» **Instructions for the task**
Filter the entries down to the lines holding "quad", then copy those lines.

» **Data**
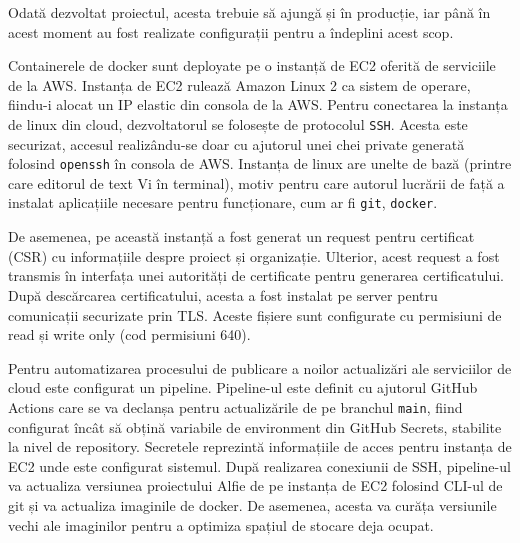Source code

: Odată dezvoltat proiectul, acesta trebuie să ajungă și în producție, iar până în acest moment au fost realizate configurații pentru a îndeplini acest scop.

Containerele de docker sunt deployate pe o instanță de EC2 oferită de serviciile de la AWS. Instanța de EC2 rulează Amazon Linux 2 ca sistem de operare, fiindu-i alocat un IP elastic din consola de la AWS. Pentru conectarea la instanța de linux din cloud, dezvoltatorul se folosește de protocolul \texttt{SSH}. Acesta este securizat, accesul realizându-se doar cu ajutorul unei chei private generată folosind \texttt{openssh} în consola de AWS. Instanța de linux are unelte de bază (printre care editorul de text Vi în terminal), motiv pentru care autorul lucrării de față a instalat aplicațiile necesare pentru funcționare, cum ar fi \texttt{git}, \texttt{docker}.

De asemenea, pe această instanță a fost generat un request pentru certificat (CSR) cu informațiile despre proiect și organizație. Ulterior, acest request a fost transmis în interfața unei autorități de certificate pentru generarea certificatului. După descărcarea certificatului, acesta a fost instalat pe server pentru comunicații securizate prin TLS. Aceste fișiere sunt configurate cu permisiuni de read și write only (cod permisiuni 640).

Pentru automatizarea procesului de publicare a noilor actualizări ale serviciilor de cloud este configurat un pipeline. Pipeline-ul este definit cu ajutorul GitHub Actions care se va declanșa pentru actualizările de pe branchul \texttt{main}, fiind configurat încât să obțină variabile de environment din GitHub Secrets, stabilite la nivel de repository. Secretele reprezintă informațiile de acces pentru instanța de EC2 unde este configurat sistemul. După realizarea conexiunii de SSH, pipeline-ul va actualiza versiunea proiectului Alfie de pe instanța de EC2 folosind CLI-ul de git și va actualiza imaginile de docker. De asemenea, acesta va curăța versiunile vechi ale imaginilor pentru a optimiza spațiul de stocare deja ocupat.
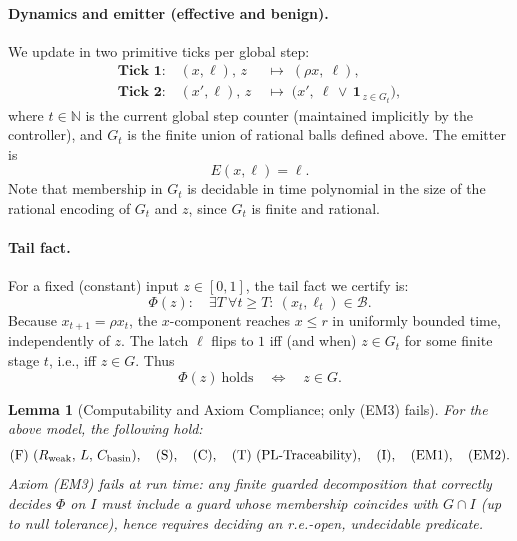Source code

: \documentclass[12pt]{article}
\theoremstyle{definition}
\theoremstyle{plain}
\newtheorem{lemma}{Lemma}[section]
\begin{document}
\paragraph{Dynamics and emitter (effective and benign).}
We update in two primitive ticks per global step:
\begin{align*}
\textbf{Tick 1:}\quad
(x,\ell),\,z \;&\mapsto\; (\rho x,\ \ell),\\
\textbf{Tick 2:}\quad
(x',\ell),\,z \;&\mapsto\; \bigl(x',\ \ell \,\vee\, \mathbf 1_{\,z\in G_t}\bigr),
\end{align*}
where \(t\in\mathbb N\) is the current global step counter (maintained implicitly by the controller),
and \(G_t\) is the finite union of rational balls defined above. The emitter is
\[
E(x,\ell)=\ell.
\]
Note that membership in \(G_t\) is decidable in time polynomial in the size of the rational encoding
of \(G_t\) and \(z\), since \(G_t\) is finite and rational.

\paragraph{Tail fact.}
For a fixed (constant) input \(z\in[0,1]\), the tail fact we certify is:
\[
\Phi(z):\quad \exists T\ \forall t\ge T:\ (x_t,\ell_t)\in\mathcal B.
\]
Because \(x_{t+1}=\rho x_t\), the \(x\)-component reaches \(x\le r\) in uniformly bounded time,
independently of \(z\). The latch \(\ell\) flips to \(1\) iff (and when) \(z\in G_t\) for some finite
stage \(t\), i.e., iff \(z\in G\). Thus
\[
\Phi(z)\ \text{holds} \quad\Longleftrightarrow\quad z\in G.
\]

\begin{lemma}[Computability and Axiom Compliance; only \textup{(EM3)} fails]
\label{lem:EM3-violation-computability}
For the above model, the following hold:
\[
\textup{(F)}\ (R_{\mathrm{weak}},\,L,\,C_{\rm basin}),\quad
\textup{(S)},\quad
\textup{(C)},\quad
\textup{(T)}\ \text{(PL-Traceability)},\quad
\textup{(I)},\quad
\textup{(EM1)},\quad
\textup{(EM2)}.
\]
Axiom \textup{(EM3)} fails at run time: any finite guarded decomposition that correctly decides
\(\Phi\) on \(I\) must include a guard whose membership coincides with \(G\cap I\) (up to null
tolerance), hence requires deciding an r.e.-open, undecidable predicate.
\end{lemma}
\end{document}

» **Solution to this task**
\textbf{Tick 1:}\quad
\textbf{Tick 2:}\quad
\Phi(z):\quad \exists T\ \forall t\ge T:\ (x_t,\ell_t)\in\mathcal B.
\Phi(z)\ \text{holds} \quad\Longleftrightarrow\quad z\in G.
\textup{(F)}\ (R_{\mathrm{weak}},\,L,\,C_{\rm basin}),\quad
\textup{(S)},\quad
\textup{(C)},\quad
\textup{(T)}\ \text{(PL-Traceability)},\quad
\textup{(I)},\quad
\textup{(EM1)},\quad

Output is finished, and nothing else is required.